## An Optimized Fir Filter Implementation Using High Speed Compressors and Counter

#### Meenaakshi Sundhari R.P<sup>1</sup> Ramya S<sup>2</sup> Karthikeyan S<sup>3</sup> Fathimasaffana A<sup>4</sup>

<sup>1</sup>Professor Department of ECE, PA College of Engineering and Technology, Pollachi
<sup>2</sup>Assistant Professor Department of ECE, KGiSL Institute of Technology, Coimbatore
<sup>3</sup>Professor Department of ECE, KGiSL Institute of Technology, Coimbatore
<sup>4</sup>PG Scholar Department of ECE, Hindusthan Institute of Technology, Coimbatore
Email: <sup>1</sup> rpmeenaakshi@gmail.com <sup>2</sup> ramya.t@kgkite.ac.in <sup>3</sup> karthickmrem@gmail.com
<sup>4</sup>afathimasaffana@gmail.com

#### Abstract

Multipliers, which are widely involved in various digital signal processors, are the essential elements in computer arithmetic. In a variety of computing applications, high-speed multipliers are becoming more popular. Approximate computing had given a lot of attention as a promising paradigm for minimizing power consumption, delay and area with increasing the accuracy. There are three steps to multiplication: (i) Creating partial product (PPs), (ii) Diminishing partial product and (iii) Calculation of result. Compressors minimize number of PPs stages of multipliers with more critical path delay, whereas adders require more stages to reduce partial product reduction. Counters have been used to get partial products in the multiplication process with lower critical path delay in the proposed work. Counters adds the partial product without using the previous carry signal, so it is considerably faster than traditional adders and compressors. The code is written in VERILOG, then simulated with MODELSIM and result is synthesized in Xilinx 14.2 ISE.

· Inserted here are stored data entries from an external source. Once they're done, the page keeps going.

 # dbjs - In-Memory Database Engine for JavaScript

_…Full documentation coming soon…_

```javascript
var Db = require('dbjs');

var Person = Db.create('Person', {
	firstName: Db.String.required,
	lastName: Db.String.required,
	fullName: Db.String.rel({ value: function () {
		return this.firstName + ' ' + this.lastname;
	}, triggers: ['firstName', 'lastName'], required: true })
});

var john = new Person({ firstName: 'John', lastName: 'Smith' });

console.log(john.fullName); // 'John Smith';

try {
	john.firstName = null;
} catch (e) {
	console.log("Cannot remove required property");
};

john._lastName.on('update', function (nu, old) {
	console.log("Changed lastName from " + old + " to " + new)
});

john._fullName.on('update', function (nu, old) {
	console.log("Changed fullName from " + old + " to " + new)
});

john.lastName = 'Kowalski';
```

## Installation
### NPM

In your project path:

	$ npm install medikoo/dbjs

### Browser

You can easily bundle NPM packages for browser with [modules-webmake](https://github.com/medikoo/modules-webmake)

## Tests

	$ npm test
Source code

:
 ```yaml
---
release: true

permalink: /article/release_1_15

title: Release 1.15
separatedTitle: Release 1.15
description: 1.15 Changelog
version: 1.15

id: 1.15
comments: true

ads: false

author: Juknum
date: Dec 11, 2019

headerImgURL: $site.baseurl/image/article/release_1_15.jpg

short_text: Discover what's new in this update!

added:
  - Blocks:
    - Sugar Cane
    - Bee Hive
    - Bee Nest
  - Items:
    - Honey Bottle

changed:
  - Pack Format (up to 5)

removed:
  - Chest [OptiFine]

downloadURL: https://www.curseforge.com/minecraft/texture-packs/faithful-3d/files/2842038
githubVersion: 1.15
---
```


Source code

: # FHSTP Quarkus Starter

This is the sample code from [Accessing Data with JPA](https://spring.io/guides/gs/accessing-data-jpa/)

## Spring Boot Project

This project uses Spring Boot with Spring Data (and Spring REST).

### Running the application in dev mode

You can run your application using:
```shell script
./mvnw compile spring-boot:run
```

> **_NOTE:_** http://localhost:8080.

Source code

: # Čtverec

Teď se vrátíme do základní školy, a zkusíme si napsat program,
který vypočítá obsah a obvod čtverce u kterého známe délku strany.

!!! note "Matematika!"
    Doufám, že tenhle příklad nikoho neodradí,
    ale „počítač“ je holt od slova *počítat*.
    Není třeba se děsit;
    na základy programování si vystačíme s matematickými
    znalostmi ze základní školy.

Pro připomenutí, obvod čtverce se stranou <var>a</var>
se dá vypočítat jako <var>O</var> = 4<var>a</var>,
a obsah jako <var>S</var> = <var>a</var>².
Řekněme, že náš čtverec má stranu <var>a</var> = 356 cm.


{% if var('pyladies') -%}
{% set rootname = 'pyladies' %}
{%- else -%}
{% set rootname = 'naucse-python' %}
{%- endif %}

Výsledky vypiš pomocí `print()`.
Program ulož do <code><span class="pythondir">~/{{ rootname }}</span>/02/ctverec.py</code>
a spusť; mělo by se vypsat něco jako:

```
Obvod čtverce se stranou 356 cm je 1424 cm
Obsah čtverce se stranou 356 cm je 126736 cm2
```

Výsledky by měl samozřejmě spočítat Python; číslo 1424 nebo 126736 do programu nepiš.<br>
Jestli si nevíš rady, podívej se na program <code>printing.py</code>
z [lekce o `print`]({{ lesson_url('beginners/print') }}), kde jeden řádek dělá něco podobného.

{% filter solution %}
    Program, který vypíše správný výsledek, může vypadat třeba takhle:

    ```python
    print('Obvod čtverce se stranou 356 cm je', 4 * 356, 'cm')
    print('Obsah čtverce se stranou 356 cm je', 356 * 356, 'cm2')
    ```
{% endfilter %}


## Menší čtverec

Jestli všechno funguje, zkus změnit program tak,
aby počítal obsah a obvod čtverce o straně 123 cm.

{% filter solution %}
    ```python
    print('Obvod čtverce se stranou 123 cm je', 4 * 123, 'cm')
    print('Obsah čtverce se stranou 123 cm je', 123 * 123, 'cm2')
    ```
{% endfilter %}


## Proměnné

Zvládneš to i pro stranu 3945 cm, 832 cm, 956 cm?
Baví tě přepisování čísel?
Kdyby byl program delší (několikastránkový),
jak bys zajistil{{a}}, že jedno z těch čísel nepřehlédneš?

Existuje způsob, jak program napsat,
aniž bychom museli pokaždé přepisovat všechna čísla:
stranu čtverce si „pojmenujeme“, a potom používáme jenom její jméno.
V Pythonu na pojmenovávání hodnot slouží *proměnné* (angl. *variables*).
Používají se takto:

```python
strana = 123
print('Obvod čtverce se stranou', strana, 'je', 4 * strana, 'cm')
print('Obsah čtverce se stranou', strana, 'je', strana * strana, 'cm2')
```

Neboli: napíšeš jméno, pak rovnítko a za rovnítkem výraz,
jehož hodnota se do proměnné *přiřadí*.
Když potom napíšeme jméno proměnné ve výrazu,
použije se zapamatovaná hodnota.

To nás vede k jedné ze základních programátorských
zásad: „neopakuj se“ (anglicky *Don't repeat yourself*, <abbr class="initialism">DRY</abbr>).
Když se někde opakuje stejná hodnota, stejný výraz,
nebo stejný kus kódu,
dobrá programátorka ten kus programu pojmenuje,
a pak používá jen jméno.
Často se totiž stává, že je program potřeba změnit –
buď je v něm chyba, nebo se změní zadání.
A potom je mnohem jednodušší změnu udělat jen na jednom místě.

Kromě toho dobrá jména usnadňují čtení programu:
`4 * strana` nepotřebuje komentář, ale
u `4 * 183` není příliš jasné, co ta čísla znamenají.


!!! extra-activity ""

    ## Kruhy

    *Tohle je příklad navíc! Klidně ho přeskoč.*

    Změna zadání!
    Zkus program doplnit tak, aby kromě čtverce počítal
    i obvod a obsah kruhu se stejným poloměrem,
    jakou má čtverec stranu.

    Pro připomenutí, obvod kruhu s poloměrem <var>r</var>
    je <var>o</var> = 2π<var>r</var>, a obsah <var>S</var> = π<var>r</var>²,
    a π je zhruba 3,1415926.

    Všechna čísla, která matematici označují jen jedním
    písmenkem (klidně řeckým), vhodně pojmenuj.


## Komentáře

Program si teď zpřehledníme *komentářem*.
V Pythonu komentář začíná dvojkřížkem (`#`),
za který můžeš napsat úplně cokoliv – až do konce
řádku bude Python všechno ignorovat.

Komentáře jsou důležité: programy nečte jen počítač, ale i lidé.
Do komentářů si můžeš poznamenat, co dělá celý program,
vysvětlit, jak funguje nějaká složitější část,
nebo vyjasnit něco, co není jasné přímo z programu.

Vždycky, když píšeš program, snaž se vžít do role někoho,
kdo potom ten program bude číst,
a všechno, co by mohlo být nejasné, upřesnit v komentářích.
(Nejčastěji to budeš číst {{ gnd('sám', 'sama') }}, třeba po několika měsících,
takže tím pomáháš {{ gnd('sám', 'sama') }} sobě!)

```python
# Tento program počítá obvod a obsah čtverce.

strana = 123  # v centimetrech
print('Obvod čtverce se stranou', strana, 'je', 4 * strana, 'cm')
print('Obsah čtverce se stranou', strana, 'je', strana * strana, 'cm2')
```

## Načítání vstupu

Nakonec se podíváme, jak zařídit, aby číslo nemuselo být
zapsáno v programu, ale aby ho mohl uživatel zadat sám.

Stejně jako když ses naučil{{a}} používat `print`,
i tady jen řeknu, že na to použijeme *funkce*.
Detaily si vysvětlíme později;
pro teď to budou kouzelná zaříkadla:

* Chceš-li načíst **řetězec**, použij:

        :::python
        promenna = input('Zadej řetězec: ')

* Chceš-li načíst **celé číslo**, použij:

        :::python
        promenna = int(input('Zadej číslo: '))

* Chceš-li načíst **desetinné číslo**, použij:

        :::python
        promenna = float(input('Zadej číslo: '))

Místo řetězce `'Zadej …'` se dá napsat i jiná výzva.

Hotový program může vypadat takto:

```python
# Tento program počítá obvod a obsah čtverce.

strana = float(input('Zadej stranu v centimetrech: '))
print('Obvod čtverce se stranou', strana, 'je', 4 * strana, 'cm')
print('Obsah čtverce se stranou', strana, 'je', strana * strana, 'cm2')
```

**Keywords**: High speed multipliers, partial product reduction, compressors, counters.

#### **I.INTRODUCTION**

Multipliers are widely utilized for high speed devices and multimedia applications due to their improved efficiency. The multiplier is situated in the crucial path of signal transmission in the majority of CPUs. In recent years, practical design requirements have been established to reduce the latency and complexity of these devices. The multiplication process is separated into three phases in a parallel multiplier. PPs are created first. And this products were added & procedure is repeated till two rows, the point at which the remaining 2 rows can added utilizing (CPA) carry propagation adder. for example, The partial product reduction tree (PPRT) was frequently utilized for fast summing of product in second stage, after the production of PPs. When full adder (FA) is used as the primary element for arrangements of different multiplication, it builds the basis for a wide range of architecture.

However, the use of modern parallel multiplier architecture is degraded by the inherent drawback of FA based systems, which is the transmission latency for the cascaded units. Key considerations for designing a parallel multiplier are circuit size, power consumption, and the distribution of used gates across the architecture. A compressor network, rather than FA trees, should be used to overcome such constraints, especially in the PPRT.

Hence, boosting the efficiency of this stage can greatly increase throughput while decreasing power consumption.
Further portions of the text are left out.